Thailand, Vietnam aim for US$25 billion in bilateral trade

(21 April 2022) Vietnam and Thailand have agreed to aim for US$25 billion in bilateral trade by 2025, up from the US$19.5 billion recorded in 2021. Thailand’s exports to Vietnam saw a 12.3% increase last year totalling US$12.5 billion, while its imports from Vietnam grew by 27.6% to reach US$6.93 billion. Vietnam was also Thailand’s sixth-largest trading partner last year, after China, Japan, the United States, the European Union, and Malaysia. The new bilateral trade target was announced following a meeting held between the countries’ trade ministers in Bangkok this week.

US government to probe solar imports from Southeast Asia 
(18 April 2022) The US commerce department has opened an investigation to find out if the solar products that the US imports from Cambodia, Malaysia, Thailand and Vietnam are actually goods produced in China that are then shipped to Southeast Asia for minor processing and exporting in order to skirt US solar duties. Southeast Asia has been the US’ number one source of solar panel imports for the past five years, with 85% of imports in 2021 coming from the four countries. Separately, the White House announced that the US-ASEAN Special Summit would be held in Washington, DC, on May 12-13.

RCEP Monitor

NZ and Singapore to partner on climate change and green economy

(19 April 2022) Singapore and New Zealand announced that they would further enhance their bilateral relationship through cooperation in several areas, most notably through the establishment of a new “climate change and green economy” pillar under the existing Singapore-New Zealand Enhanced Partnership. This will include working together to develop a sustainable aviation ecosystem focusing on low and zero-emission fuel solutions. The announcements were made on the occasion of Prime Minister Jacinda Ardern’s three-day visit to Singapore, her first official trip abroad since early 2020.

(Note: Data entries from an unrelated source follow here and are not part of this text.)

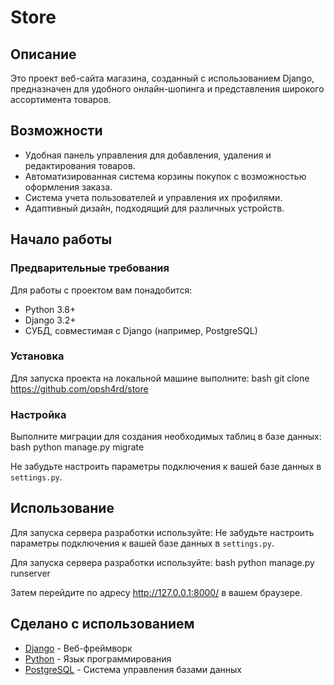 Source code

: # Store

## Описание

Это проект веб-сайта магазина, созданный с использованием Django, предназначен для удобного онлайн-шопинга и представления широкого ассортимента товаров.

## Возможности

- Удобная панель управления для добавления, удаления и редактирования товаров.
- Автоматизированная система корзины покупок с возможностью оформления заказа.
- Система учета пользователей и управления их профилями.
- Адаптивный дизайн, подходящий для различных устройств.

## Начало работы

### Предварительные требования

Для работы с проектом вам понадобится:

- Python 3.8+
- Django 3.2+
- СУБД, совместимая с Django (например, PostgreSQL)

### Установка

Для запуска проекта на локальной машине выполните:
bash
git clone https://github.com/opsh4rd/store


### Настройка

Выполните миграции для создания необходимых таблиц в базе данных:
bash
python manage.py migrate

Не забудьте настроить параметры подключения к вашей базе данных в `settings.py`.

## Использование

Для запуска сервера разработки используйте:
Не забудьте настроить параметры подключения к вашей базе данных в `settings.py`.

Для запуска сервера разработки используйте:
bash
python manage.py runserver

Затем перейдите по адресу http://127.0.0.1:8000/ в вашем браузере.


## Сделано с использованием

- [Django](https://www.djangoproject.com/) - Веб-фреймворк
- [Python](https://www.python.org/) - Язык программирования
- [PostgreSQL](https://www.postgresql.org/) - Система управления базами данных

Cambodia-Korea bilateral trade jumps 22.8% in Q1
(20 April 2022) Trade between Cambodia and South Korea grew by 22.8% year-on-year to reach US$234.4 million in the first quarter of 2022. Cambodia’s exports to South Korea saw a 22.2% increase during the period reaching US$61.3 million, while its imports from South Korea rose by 23.1% to reach US$173 million. Cambodia mainly imports cars, machinery, textiles, and agricultural and marine products from South Korea and exports textile-based goods and agricultural products to them. Both countries expect this uptrend to continue with the Cambodia-Korea free trade agreement on the way.

South Korea lifts most COVID-19 curbs

(15 April 2022) South Korea lifted most of its pandemic-related restrictions on April 18 as it attempts to return to normalcy. The restrictions removed include a midnight curfew on restaurants and other businesses, the 10-person private gathering limit, and the 70% capacity limit at religious facilities. Rallies and other events with 300 or more people will also be allowed. Nevertheless, Prime Minister Kim Boo-kyum said that the indoor mask mandate would likely remain in place for the foreseeable future, though the government will review the outdoor mask-wearing mandate again in two weeks.